## ASSIGNMENT
All the data should be printed again exactly as written.

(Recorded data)
***

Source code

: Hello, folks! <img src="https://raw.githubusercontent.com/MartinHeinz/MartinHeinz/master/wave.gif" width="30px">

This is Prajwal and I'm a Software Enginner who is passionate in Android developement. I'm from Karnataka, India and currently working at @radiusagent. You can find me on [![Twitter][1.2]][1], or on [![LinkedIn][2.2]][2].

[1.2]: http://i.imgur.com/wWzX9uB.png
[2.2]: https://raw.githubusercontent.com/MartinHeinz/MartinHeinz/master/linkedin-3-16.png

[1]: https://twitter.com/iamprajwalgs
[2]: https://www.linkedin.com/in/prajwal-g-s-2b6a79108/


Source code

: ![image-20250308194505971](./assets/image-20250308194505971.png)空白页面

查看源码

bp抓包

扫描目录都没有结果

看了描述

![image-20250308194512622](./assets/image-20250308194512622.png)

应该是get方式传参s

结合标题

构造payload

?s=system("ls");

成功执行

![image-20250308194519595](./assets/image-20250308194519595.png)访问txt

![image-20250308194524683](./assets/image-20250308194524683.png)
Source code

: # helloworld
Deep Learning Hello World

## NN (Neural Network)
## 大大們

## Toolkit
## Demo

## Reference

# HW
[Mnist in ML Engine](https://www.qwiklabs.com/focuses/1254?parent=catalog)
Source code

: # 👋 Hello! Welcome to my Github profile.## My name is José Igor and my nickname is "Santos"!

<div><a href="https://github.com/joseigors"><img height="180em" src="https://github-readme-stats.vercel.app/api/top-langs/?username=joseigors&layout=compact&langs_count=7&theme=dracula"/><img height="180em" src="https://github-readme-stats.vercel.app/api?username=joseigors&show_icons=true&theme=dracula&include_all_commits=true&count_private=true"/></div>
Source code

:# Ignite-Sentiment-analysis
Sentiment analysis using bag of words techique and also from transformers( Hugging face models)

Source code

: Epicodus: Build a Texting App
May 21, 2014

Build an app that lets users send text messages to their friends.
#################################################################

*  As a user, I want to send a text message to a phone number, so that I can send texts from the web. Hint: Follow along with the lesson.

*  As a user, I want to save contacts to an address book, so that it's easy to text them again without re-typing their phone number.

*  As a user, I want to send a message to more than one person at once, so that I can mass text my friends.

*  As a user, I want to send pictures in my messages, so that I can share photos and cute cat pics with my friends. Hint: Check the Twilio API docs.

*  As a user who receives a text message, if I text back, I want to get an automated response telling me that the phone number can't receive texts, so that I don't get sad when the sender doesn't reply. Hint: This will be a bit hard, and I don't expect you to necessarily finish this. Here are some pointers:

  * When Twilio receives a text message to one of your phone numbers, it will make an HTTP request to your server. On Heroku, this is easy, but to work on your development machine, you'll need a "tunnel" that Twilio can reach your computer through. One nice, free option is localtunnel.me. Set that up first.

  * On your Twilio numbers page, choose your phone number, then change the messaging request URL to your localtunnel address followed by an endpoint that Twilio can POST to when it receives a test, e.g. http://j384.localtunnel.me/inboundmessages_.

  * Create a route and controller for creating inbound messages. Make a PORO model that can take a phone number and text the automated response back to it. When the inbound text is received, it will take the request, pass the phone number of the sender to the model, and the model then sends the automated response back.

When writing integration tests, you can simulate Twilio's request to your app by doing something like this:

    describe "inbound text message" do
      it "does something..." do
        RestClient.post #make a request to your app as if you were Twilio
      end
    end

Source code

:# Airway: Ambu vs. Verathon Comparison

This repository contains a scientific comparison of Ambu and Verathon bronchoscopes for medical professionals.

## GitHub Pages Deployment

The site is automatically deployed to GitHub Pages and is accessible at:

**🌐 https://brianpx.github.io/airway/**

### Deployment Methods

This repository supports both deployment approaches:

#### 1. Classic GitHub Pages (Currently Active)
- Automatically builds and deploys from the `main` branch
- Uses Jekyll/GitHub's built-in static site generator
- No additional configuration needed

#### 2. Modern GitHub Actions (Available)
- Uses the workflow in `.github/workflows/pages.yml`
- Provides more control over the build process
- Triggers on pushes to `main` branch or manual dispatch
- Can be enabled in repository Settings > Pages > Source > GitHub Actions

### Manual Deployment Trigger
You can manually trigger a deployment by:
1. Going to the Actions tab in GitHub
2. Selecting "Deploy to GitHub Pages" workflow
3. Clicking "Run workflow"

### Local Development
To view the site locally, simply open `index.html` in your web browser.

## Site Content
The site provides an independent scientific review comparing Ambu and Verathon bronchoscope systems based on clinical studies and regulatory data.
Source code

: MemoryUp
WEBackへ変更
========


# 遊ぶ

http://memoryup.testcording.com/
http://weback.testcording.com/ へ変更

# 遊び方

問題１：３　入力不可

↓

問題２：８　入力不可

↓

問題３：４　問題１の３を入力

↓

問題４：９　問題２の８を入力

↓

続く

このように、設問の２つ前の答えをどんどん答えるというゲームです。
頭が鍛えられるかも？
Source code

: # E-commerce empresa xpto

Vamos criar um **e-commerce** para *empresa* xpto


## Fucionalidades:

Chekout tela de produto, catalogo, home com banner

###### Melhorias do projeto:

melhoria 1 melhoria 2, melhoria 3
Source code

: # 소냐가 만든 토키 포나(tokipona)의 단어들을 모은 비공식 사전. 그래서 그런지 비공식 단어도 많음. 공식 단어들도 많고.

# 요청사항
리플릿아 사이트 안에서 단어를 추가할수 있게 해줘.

***

## SOLUTION
Source code

: Hello, folks! <img src="https://raw.githubusercontent.com/MartinHeinz/MartinHeinz/master/wave.gif" width="30px">

This is Prajwal and I'm a Software Enginner who is passionate in Android developement. I'm from Karnataka, India and currently working at @radiusagent. You can find me on [![Twitter][1.2]][1], or on [![LinkedIn][2.2]][2].

[1.2]: http://i.imgur.com/wWzX9uB.png
[2.2]: https://raw.githubusercontent.com/MartinHeinz/MartinHeinz/master/linkedin-3-16.png

[1]: https://twitter.com/iamprajwalgs
[2]: https://www.linkedin.com/in/prajwal-g-s-2b6a79108/


Source code

: ![image-20250308194505971](./assets/image-20250308194505971.png)空白页面

查看源码

bp抓包

扫描目录都没有结果

看了描述

![image-20250308194512622](./assets/image-20250308194512622.png)

应该是get方式传参s

结合标题

构造payload

?s=system("ls");

成功执行

![image-20250308194519595](./assets/image-20250308194519595.png)访问txt

![image-20250308194524683](./assets/image-20250308194524683.png)
Source code

: # helloworld
Deep Learning Hello World

## NN (Neural Network)
## 大大們

## Toolkit
## Demo

## Reference

# HW
[Mnist in ML Engine](https://www.qwiklabs.com/focuses/1254?parent=catalog)
Source code

: # 👋 Hello! Welcome to my Github profile.## My name is José Igor and my nickname is "Santos"!

<div><a href="https://github.com/joseigors"><img height="180em" src="https://github-readme-stats.vercel.app/api/top-langs/?username=joseigors&layout=compact&langs_count=7&theme=dracula"/><img height="180em" src="https://github-readme-stats.vercel.app/api?username=joseigors&show_icons=true&theme=dracula&include_all_commits=true&count_private=true"/></div>
Source code

:# Ignite-Sentiment-analysis
Sentiment analysis using bag of words techique and also from transformers( Hugging face models)

Source code

: Epicodus: Build a Texting App
May 21, 2014

Build an app that lets users send text messages to their friends.
#################################################################

*  As a user, I want to send a text message to a phone number, so that I can send texts from the web. Hint: Follow along with the lesson.

*  As a user, I want to save contacts to an address book, so that it's easy to text them again without re-typing their phone number.

*  As a user, I want to send a message to more than one person at once, so that I can mass text my friends.

*  As a user, I want to send pictures in my messages, so that I can share photos and cute cat pics with my friends. Hint: Check the Twilio API docs.

*  As a user who receives a text message, if I text back, I want to get an automated response telling me that the phone number can't receive texts, so that I don't get sad when the sender doesn't reply. Hint: This will be a bit hard, and I don't expect you to necessarily finish this. Here are some pointers:

  * When Twilio receives a text message to one of your phone numbers, it will make an HTTP request to your server. On Heroku, this is easy, but to work on your development machine, you'll need a "tunnel" that Twilio can reach your computer through. One nice, free option is localtunnel.me. Set that up first.

  * On your Twilio numbers page, choose your phone number, then change the messaging request URL to your localtunnel address followed by an endpoint that Twilio can POST to when it receives a test, e.g. http://j384.localtunnel.me/inboundmessages_.

  * Create a route and controller for creating inbound messages. Make a PORO model that can take a phone number and text the automated response back to it. When the inbound text is received, it will take the request, pass the phone number of the sender to the model, and the model then sends the automated response back.

When writing integration tests, you can simulate Twilio's request to your app by doing something like this:

    describe "inbound text message" do
      it "does something..." do
        RestClient.post #make a request to your app as if you were Twilio
      end
    end

Source code

:# Airway: Ambu vs. Verathon Comparison

This repository contains a scientific comparison of Ambu and Verathon bronchoscopes for medical professionals.

## GitHub Pages Deployment

The site is automatically deployed to GitHub Pages and is accessible at:

**🌐 https://brianpx.github.io/airway/**

### Deployment Methods

This repository supports both deployment approaches:

#### 1. Classic GitHub Pages (Currently Active)
- Automatically builds and deploys from the `main` branch
- Uses Jekyll/GitHub's built-in static site generator
- No additional configuration needed

#### 2. Modern GitHub Actions (Available)
- Uses the workflow in `.github/workflows/pages.yml`
- Provides more control over the build process
- Triggers on pushes to `main` branch or manual dispatch
- Can be enabled in repository Settings > Pages > Source > GitHub Actions

### Manual Deployment Trigger
You can manually trigger a deployment by:
1. Going to the Actions tab in GitHub
2. Selecting "Deploy to GitHub Pages" workflow
3. Clicking "Run workflow"

### Local Development
To view the site locally, simply open `index.html` in your web browser.

## Site Content
The site provides an independent scientific review comparing Ambu and Verathon bronchoscope systems based on clinical studies and regulatory data.
Source code

: MemoryUp
WEBackへ変更
========


# 遊ぶ

http://memoryup.testcording.com/
http://weback.testcording.com/ へ変更

# 遊び方

問題１：３　入力不可

↓

問題２：８　入力不可

↓

問題３：４　問題１の３を入力

↓

問題４：９　問題２の８を入力

↓

続く

このように、設問の２つ前の答えをどんどん答えるというゲームです。
頭が鍛えられるかも？
Source code

: # E-commerce empresa xpto

Vamos criar um **e-commerce** para *empresa* xpto


## Fucionalidades:

Chekout tela de produto, catalogo, home com banner

###### Melhorias do projeto:

melhoria 1 melhoria 2, melhoria 3
Source code

: # 소냐가 만든 토키 포나(tokipona)의 단어들을 모은 비공식 사전. 그래서 그런지 비공식 단어도 많음. 공식 단어들도 많고.

# 요청사항
리플릿아 사이트 안에서 단어를 추가할수 있게 해줘.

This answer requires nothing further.